Por la fe
Hay algunos que hemos tenido una fe tan minúscula que nos ahogaba, y en la
que a excepción de un montón de versículos que se nos clavaban en el alma, no
cabía nada ni nadie. Después sufrimos una liberación, pudimos respirar,
abrirnos al mundo y empezamos a creer que nuestra fe no tenía límites. Pero
tras dar unos saltos de alegría, volvimos a chocar con la triste realidad de
que no habíamos derrumbado las alambradas de lo posible, de lo aceptable, de lo
correcto. Únicamente habíamos hecho nuestra fe un poquito más grande, para que
sólo nosotros, pudiésemos vivir felices.
Hace algo más de un mes Alberto, un buen amigo, sufrió un infarto. Gracias
a su juventud y la diligencia de los médicos, lo superó con éxito. Sin embargo,
días más tarde le detectaron un pequeño tumor que ayer mismo extirparon. Jonatan,
su marido, nos contaba que al entrar en la UCI después de la operación, Alberto
le citó los dos primeros versículos del salmo 125: “Los que confían en Jehová, son como el monte de Sion, que no se mueve,
sino que permanece para siempre. Como Jerusalén tiene montes alrededor de ella,
así Jehová está alrededor de su pueblo”.
Es gracias al ejemplo de personas como Alberto o como Jonatan, que uno
recapacita sobre que significa la fe, porque la fe no es la repetición de un
catecismo o de una doctrina hueca. Es más bien un motor, una forma de estar en
el mundo, es algo que a veces parece no surgir de nuestra voluntad, y que puede
resistir los golpes y desprecios de los que se erigen en defensores de esa misma
fe. Me siento afortunado de conocer a personas que, como ellos, me enseñan las
deficiencias de mi pequeña fe. Y que me animan a profundizar en una fe no sólo
más fuerte, sino también más flexible, más amplia y más humana.

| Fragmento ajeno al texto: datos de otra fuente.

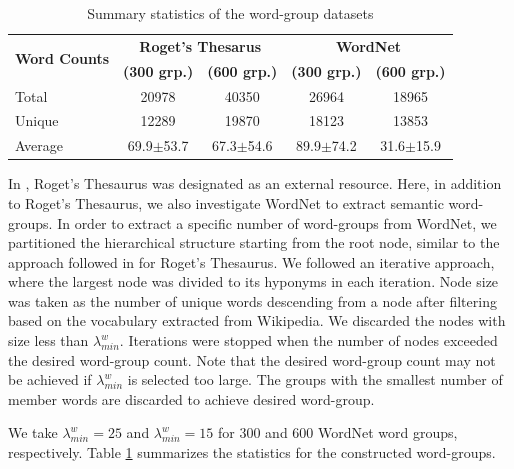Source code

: \documentclass[11pt,a4paper]{article}
\begin{document}
\begin{table}
    \centering
	\begin{tabular}{lcccc}
	    \hline \hline
         \multirow{2}{*}{\textbf{Word Counts}} & \multicolumn{2}{c}{\textbf{Roget's Thesarus}}  & \multicolumn{2}{c}{\textbf{WordNet}} \\
         & \textbf{(300 grp.)} & \textbf{(600 grp.)} & \textbf{(300 grp.)} & \textbf{(600 grp.)} \\ \hline \hline %
         Total & 20978 & 40350 & 26964 & 18965 \\ 
         Unique & 12289 & 19870 & 18123 & 13853 \\
         Average & 69.9$\pm$53.7 & 67.3$\pm$54.6 & 89.9$\pm$74.2 & 31.6$\pm$15.9 \\ \hline \hline %
	\end{tabular}
	\caption{Summary statistics of the word-group datasets}
	\label{tab:roget_vs_wordnet}
\end{table}

In \citet{senel20impart}, Roget's Thesaurus \citep{Roget2008thesaurus} was designated as an external resource.
Here, in addition to Roget's Thesaurus, we also investigate  WordNet \citep{miller95wordnet} to extract semantic word-groups.
In order to extract a specific number of word-groups from WordNet, we partitioned the hierarchical structure starting from the root node, similar to the approach followed in \citet{senel20impart} for Roget's Thesaurus. We followed an iterative approach, where the largest node was divided to its hyponyms in each iteration. Node size was taken as the number of unique words descending from a node after filtering based on the vocabulary extracted from Wikipedia. We discarded the nodes with size less than $\lambda_{min}^w$. Iterations were stopped when the number of nodes exceeded the desired word-group count. Note that the desired word-group count may not be achieved if $\lambda_{min}^w$ is selected too large.
The groups with the smallest number of member words are discarded to achieve desired word-group.

We take $\lambda_{min}^w = 25$ and $\lambda_{min}^w = 15$ for 300 and 600 WordNet word groups, respectively.
Table \ref{tab:roget_vs_wordnet} summarizes the statistics for the constructed word-groups. 

\end{document}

Es por fe que abandonamos nuestro lugar, físico o mental, en busca de una
nueva tierra que Dios nos promete. Caminamos noche y día con la esperanza de
vivir en un mundo más feliz para todos. Sabiendo que vivimos junto a otros, que
como nosotros, son hijos del mismo Dios, y que independientemente de todo tipo
de condicionantes, no son sólo amigos, sino verdaderos hermanos. No somos
guiados hasta una iglesia, sino hacia el prójimo, lo humano concreto es nuestra
primera prioridad. Es el primer momento, un momento de ímpetu en el que creemos
que todo es posible, y aunque haya gigantes en nuestra contra, sus palabras nos
dan la fuerza: “venid en pos de mí”.
Es por fe que pronto chocamos contra el ídolo que tenemos de Dios. Y esto
nos supone mucho sufrimiento, luchamos contra él y siempre salimos perdiendo.
Es un Dios cruel que exige sacrificios humanos, que obliga a abandonar hermanos,
hijos o amigos. Es el que no nos ama, el que nos rechaza, el que hace que odiemos
a los demás y a nosotros mismos. Es el Dios de la religiosidad vacía, del mandamiento,
de la opresión; el que intenta anularnos y nos dice que no podemos, que no
valemos nada. No es un Dios de amor, sino el Dios del miedo y de la muerte.
Es por fe que en esas circunstancias sufrimos pero anhelamos ser liberados.
Es por fe que esperamos lo imposible, que no nos conformamos con la injusticia
del sin sentido. No aceptamos vivir como Job, abandonado, enfermo y
arrastrándose; sino que como él, sabemos que nuestro redentor vive, y que al
fin se levantará sobre el polvo, y nosotros con Él. Es por fe que aunque
pasemos por valle de sombra, y la fe parezca debilitarse, resistimos y somos
sostenidos como viendo al invisible.
Es por fe que el Dios verdadero viene a salvarnos, derrumbando todas
nuestras precomprensiones, actuando en completa libertad como un Dios soberano.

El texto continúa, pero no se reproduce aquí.